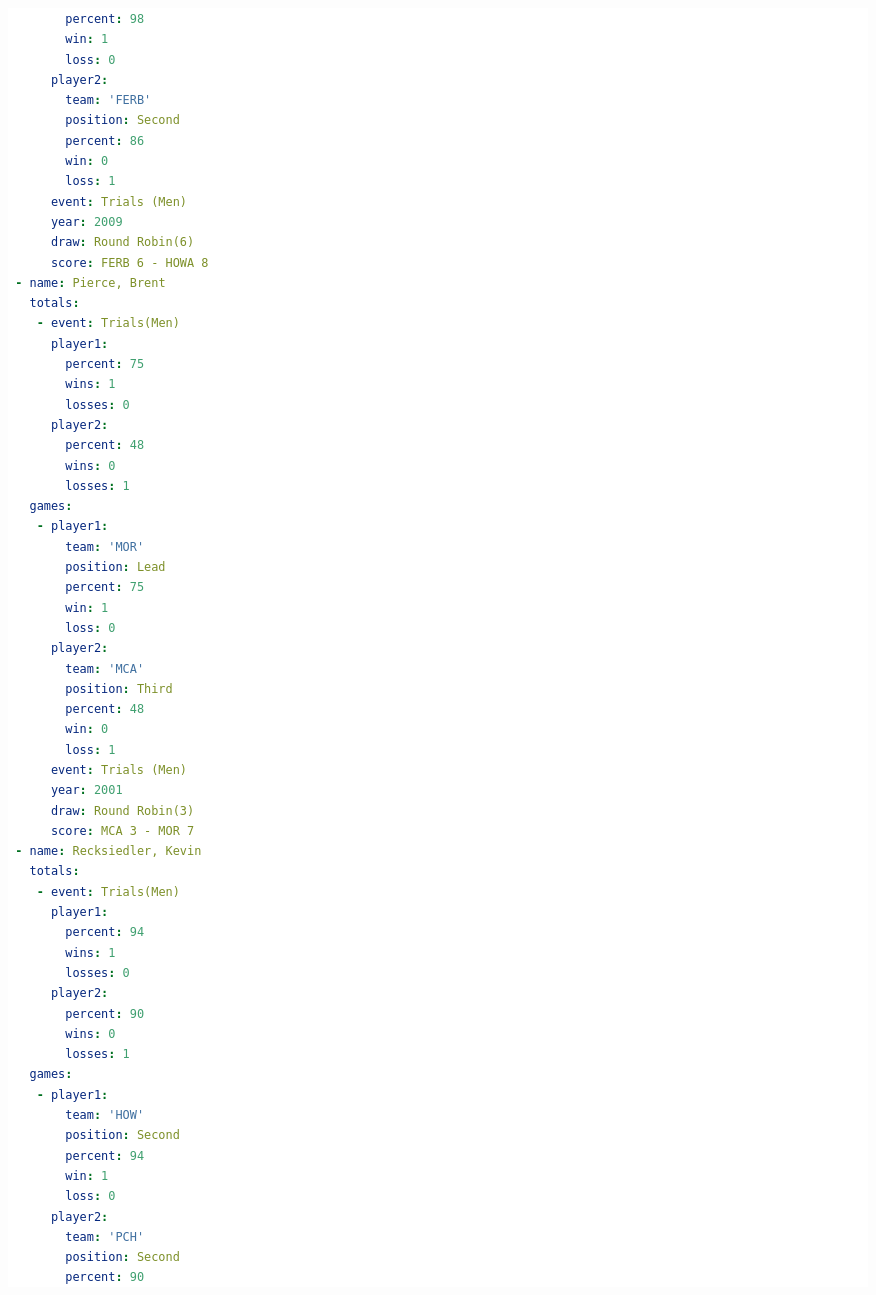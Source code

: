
 ```yaml
        percent: 98
        win: 1
        loss: 0
      player2:
        team: 'FERB'
        position: Second
        percent: 86
        win: 0
        loss: 1
      event: Trials (Men)
      year: 2009
      draw: Round Robin(6)
      score: FERB 6 - HOWA 8
 - name: Pierce, Brent
   totals:
    - event: Trials(Men)
      player1:
        percent: 75
        wins: 1
        losses: 0
      player2:
        percent: 48
        wins: 0
        losses: 1
   games:
    - player1:
        team: 'MOR'
        position: Lead
        percent: 75
        win: 1
        loss: 0
      player2:
        team: 'MCA'
        position: Third
        percent: 48
        win: 0
        loss: 1
      event: Trials (Men)
      year: 2001
      draw: Round Robin(3)
      score: MCA 3 - MOR 7
 - name: Recksiedler, Kevin
   totals:
    - event: Trials(Men)
      player1:
        percent: 94
        wins: 1
        losses: 0
      player2:
        percent: 90
        wins: 0
        losses: 1
   games:
    - player1:
        team: 'HOW'
        position: Second
        percent: 94
        win: 1
        loss: 0
      player2:
        team: 'PCH'
        position: Second
        percent: 90
```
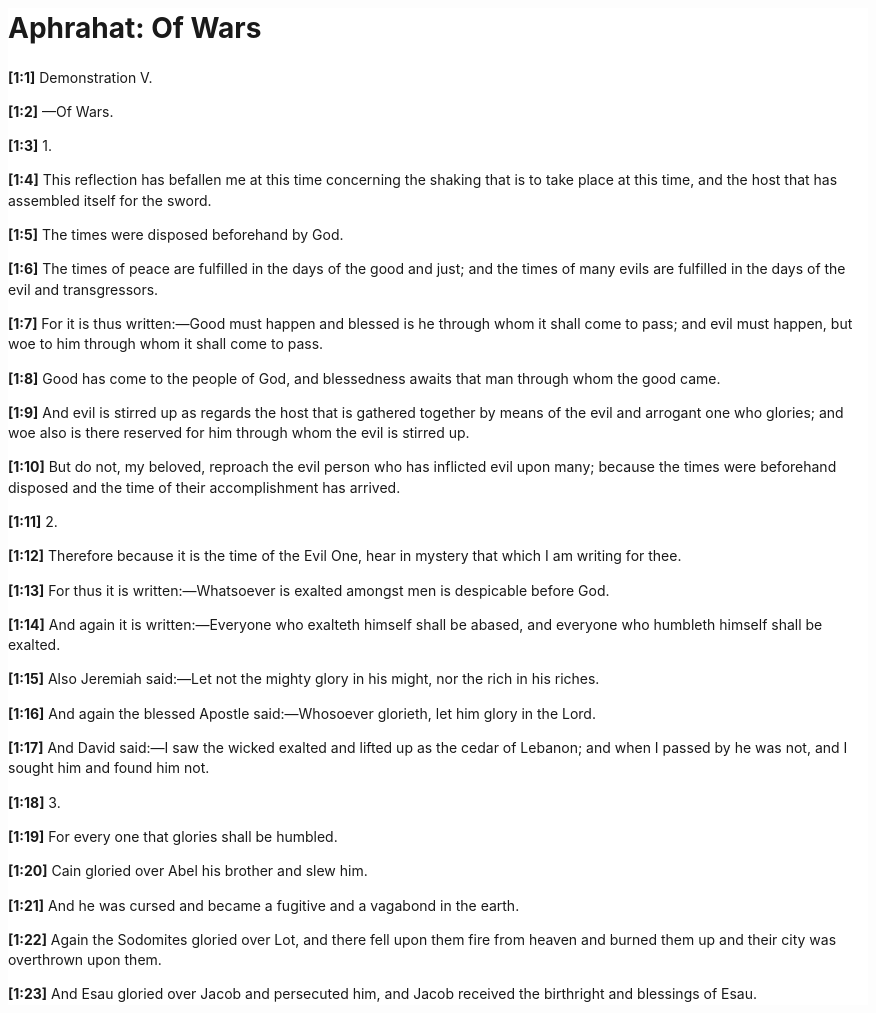 # Aphrahat: Of Wars

**[1:1]** Demonstration V.

**[1:2]** —Of Wars.

**[1:3]** 1.

**[1:4]** This reflection has befallen me at this time concerning the shaking that is to take place at this time, and the host that has assembled itself for the sword.

**[1:5]** The times were disposed beforehand by God.

**[1:6]** The times of peace are fulfilled in the days of the good and just; and the times of many evils are fulfilled in the days of the evil and transgressors.

**[1:7]** For it is thus written:—Good must happen and blessed is he through whom it shall come to pass; and evil must happen, but woe to him through whom it shall come to pass.

**[1:8]** Good has come to the people of God, and blessedness awaits that man through whom the good came.

**[1:9]** And evil is stirred up as regards the host that is gathered together by means of the evil and arrogant one who glories; and woe also is there reserved for him through whom the evil is stirred up.

**[1:10]** But do not, my beloved, reproach the evil person who has inflicted evil upon many; because the times were beforehand disposed and the time of their accomplishment has arrived.

**[1:11]** 2.

**[1:12]** Therefore because it is the time of the Evil One, hear in mystery that which I am writing for thee.

**[1:13]** For thus it is written:—Whatsoever is exalted amongst men is despicable before God.

**[1:14]** And again it is written:—Everyone who exalteth himself shall be abased, and everyone who humbleth himself shall be exalted.

**[1:15]** Also Jeremiah said:—Let not the mighty glory in his might, nor the rich in his riches.

**[1:16]** And again the blessed Apostle said:—Whosoever glorieth, let him glory in the Lord.

**[1:17]** And David said:—I saw the wicked exalted and lifted up as the cedar of Lebanon; and when I passed by he was not, and I sought him and found him not.

**[1:18]** 3.

**[1:19]** For every one that glories shall be humbled.

**[1:20]** Cain gloried over Abel his brother and slew him.

**[1:21]** And he was cursed and became a fugitive and a vagabond in the earth.

**[1:22]** Again the Sodomites gloried over Lot, and there fell upon them fire from heaven and burned them up and their city was overthrown upon them.

**[1:23]** And Esau gloried over Jacob and persecuted him, and Jacob received the birthright and blessings of Esau.
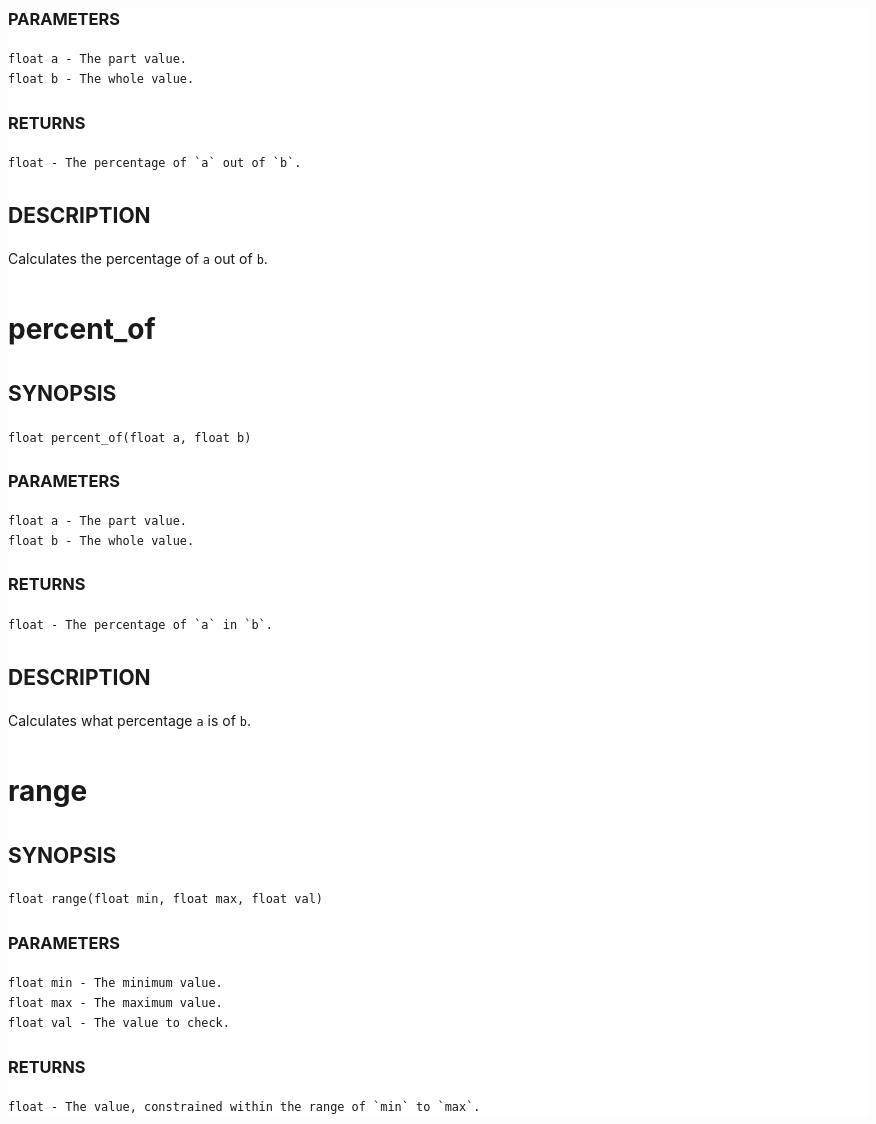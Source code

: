 ### PARAMETERS

    float a - The part value.
    float b - The whole value.

### RETURNS

    float - The percentage of `a` out of `b`.

## DESCRIPTION

Calculates the percentage of `a` out of `b`.


# percent_of

## SYNOPSIS

    float percent_of(float a, float b)

### PARAMETERS

    float a - The part value.
    float b - The whole value.

### RETURNS

    float - The percentage of `a` in `b`.

## DESCRIPTION

Calculates what percentage `a` is of `b`.


# range

## SYNOPSIS

    float range(float min, float max, float val)

### PARAMETERS

    float min - The minimum value.
    float max - The maximum value.
    float val - The value to check.

### RETURNS

    float - The value, constrained within the range of `min` to `max`.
════════════════
● What is being asked:
Every line of the data above is to be set down exactly; the pictures are not.

● Task solution:
Source code

:
 ```yaml
        percent: 98
        win: 1
        loss: 0
      player2:
        team: 'FERB'
        position: Second
        percent: 86
        win: 0
        loss: 1
      event: Trials (Men)
      year: 2009
      draw: Round Robin(6)
      score: FERB 6 - HOWA 8
 - name: Pierce, Brent
   totals:
    - event: Trials(Men)
      player1:
        percent: 75
        wins: 1
        losses: 0
      player2:
        percent: 48
        wins: 0
        losses: 1
   games:
    - player1:
        team: 'MOR'
        position: Lead
        percent: 75
        win: 1
        loss: 0
      player2:
        team: 'MCA'
        position: Third
        percent: 48
        win: 0
        loss: 1
      event: Trials (Men)
      year: 2001
      draw: Round Robin(3)
      score: MCA 3 - MOR 7
 - name: Recksiedler, Kevin
   totals:
    - event: Trials(Men)
      player1:
        percent: 94
        wins: 1
        losses: 0
      player2:
        percent: 90
        wins: 0
        losses: 1
   games:
    - player1:
        team: 'HOW'
        position: Second
        percent: 94
        win: 1
        loss: 0
      player2:
        team: 'PCH'
        position: Second
        percent: 90
```
 # Aphrahat: Of Wars

**[1:1]** Demonstration V.

**[1:2]** —Of Wars.

**[1:3]** 1.

**[1:4]** This reflection has befallen me at this time concerning the shaking that is to take place at this time, and the host that has assembled itself for the sword.

**[1:5]** The times were disposed beforehand by God.

**[1:6]** The times of peace are fulfilled in the days of the good and just; and the times of many evils are fulfilled in the days of the evil and transgressors.

**[1:7]** For it is thus written:—Good must happen and blessed is he through whom it shall come to pass; and evil must happen, but woe to him through whom it shall come to pass.

**[1:8]** Good has come to the people of God, and blessedness awaits that man through whom the good came.

**[1:9]** And evil is stirred up as regards the host that is gathered together by means of the evil and arrogant one who glories; and woe also is there reserved for him through whom the evil is stirred up.

**[1:10]** But do not, my beloved, reproach the evil person who has inflicted evil upon many; because the times were beforehand disposed and the time of their accomplishment has arrived.

**[1:11]** 2.

**[1:12]** Therefore because it is the time of the Evil One, hear in mystery that which I am writing for thee.

**[1:13]** For thus it is written:—Whatsoever is exalted amongst men is despicable before God.

**[1:14]** And again it is written:—Everyone who exalteth himself shall be abased, and everyone who humbleth himself shall be exalted.

**[1:15]** Also Jeremiah said:—Let not the mighty glory in his might, nor the rich in his riches.

**[1:16]** And again the blessed Apostle said:—Whosoever glorieth, let him glory in the Lord.

**[1:17]** And David said:—I saw the wicked exalted and lifted up as the cedar of Lebanon; and when I passed by he was not, and I sought him and found him not.

**[1:18]** 3.

**[1:19]** For every one that glories shall be humbled.

**[1:20]** Cain gloried over Abel his brother and slew him.

**[1:21]** And he was cursed and became a fugitive and a vagabond in the earth.

**[1:22]** Again the Sodomites gloried over Lot, and there fell upon them fire from heaven and burned them up and their city was overthrown upon them.

**[1:23]** And Esau gloried over Jacob and persecuted him, and Jacob received the birthright and blessings of Esau.
Source code

: ### PARAMETERS

    float a - The part value.
    float b - The whole value.

### RETURNS

    float - The percentage of `a` out of `b`.

## DESCRIPTION

Calculates the percentage of `a` out of `b`.


# percent_of

## SYNOPSIS

    float percent_of(float a, float b)

### PARAMETERS

    float a - The part value.
    float b - The whole value.

### RETURNS

    float - The percentage of `a` in `b`.

## DESCRIPTION

Calculates what percentage `a` is of `b`.


# range

## SYNOPSIS

    float range(float min, float max, float val)

### PARAMETERS

    float min - The minimum value.
    float max - The maximum value.
    float val - The value to check.

### RETURNS

    float - The value, constrained within the range of `min` to `max`.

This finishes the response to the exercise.